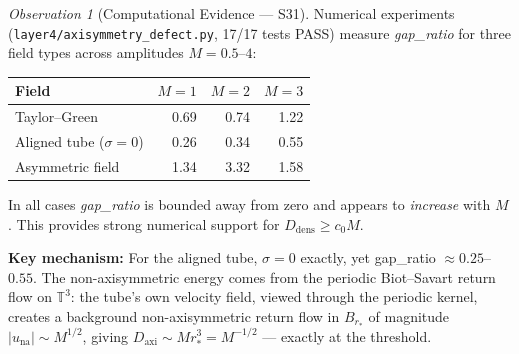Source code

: \documentclass[11pt]{article}
\theoremstyle{definition}
\theoremstyle{remark}
\newtheorem{observation}[theorem]{Observation}
\begin{document}
\begin{observation}[Computational Evidence — S31]\label{obs:gap-ratio}
  Numerical experiments (\texttt{layer4/axisymmetry\_defect.py}, 17/17 tests PASS)
  measure \emph{gap\_ratio} for three field types across amplitudes $M = 0.5$--$4$:
  \begin{center}
  \begin{tabular}{l|rrr}
  \hline
  Field & $M=1$ & $M=2$ & $M=3$\\
  \hline
  Taylor--Green      & 0.69 & 0.74 & 1.22 \\
  Aligned tube ($\sigma=0$) & 0.26 & 0.34 & 0.55 \\
  Asymmetric field   & 1.34 & 3.32 & 1.58 \\
  \hline
  \end{tabular}
  \end{center}
  In all cases \emph{gap\_ratio} is bounded away from zero and appears to
  \emph{increase} with $M$.  This provides strong numerical support for
  $D_{\mathrm{dens}} \ge c_0 M$.

  \textbf{Key mechanism:} For the aligned tube, $\sigma = 0$ exactly,
  yet gap\_ratio $\approx 0.25$--$0.55$.  The non-axisymmetric energy
  comes from the periodic Biot--Savart return flow on $\mathbb{T}^3$:
  the tube's own velocity field, viewed through the periodic kernel,
  creates a background non-axisymmetric return flow in $B_{r_*}$ of
  magnitude $|u_{\mathrm{na}}| \sim M^{1/2}$, giving
  $D_{\mathrm{axi}} \sim M r_*^3 = M^{-1/2}$ — exactly at the threshold.
\end{observation}
\end{document}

-- Goal of the exercise --
Would you give the number of lines in this listing that include "flow"? Only the number, please.

-- Exercise answer --
2